Your goal:
Where in the listing does the word "join" appear? Report each line that holds it.

Entries supplied:
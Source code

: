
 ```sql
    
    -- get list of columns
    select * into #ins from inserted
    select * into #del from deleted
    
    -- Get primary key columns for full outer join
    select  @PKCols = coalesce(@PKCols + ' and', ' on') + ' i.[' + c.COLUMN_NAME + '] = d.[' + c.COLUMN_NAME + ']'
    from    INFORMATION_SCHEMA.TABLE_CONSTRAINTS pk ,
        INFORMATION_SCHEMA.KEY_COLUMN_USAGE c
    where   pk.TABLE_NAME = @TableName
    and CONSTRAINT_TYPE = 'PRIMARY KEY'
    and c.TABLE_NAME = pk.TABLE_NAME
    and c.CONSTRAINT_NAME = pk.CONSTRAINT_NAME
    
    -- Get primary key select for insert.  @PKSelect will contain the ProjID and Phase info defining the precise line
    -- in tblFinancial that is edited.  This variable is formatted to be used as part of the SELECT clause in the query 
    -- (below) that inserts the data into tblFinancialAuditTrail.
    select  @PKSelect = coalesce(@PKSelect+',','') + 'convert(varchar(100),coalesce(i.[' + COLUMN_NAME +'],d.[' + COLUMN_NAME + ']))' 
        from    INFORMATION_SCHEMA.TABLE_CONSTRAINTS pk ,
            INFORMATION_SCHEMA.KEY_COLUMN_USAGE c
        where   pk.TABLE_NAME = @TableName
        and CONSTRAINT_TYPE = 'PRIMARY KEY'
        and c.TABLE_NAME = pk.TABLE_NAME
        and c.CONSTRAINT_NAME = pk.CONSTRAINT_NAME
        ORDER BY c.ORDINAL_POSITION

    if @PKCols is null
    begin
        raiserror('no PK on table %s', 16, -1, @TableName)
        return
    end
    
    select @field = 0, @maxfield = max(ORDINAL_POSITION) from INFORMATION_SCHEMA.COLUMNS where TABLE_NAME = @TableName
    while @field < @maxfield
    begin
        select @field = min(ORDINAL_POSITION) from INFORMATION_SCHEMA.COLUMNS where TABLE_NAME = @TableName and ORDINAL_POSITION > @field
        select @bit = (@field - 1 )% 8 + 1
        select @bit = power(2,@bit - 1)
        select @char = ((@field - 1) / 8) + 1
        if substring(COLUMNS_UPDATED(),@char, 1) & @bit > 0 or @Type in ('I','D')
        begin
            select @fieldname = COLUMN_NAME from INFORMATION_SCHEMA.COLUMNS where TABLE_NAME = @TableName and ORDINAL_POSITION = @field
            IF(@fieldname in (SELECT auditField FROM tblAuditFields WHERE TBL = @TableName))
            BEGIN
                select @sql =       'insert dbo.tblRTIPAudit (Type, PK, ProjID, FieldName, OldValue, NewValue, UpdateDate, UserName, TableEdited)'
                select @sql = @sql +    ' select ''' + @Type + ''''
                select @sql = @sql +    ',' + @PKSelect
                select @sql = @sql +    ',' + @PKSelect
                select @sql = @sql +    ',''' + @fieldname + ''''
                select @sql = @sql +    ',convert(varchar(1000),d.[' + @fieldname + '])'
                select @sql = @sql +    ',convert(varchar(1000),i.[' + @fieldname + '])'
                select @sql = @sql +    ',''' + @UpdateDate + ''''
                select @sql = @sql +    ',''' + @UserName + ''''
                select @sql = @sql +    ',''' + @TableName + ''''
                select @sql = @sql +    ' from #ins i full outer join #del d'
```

Task solution:
    -- Get primary key columns for full outer join
                select @sql = @sql +    ' from #ins i full outer join #del d'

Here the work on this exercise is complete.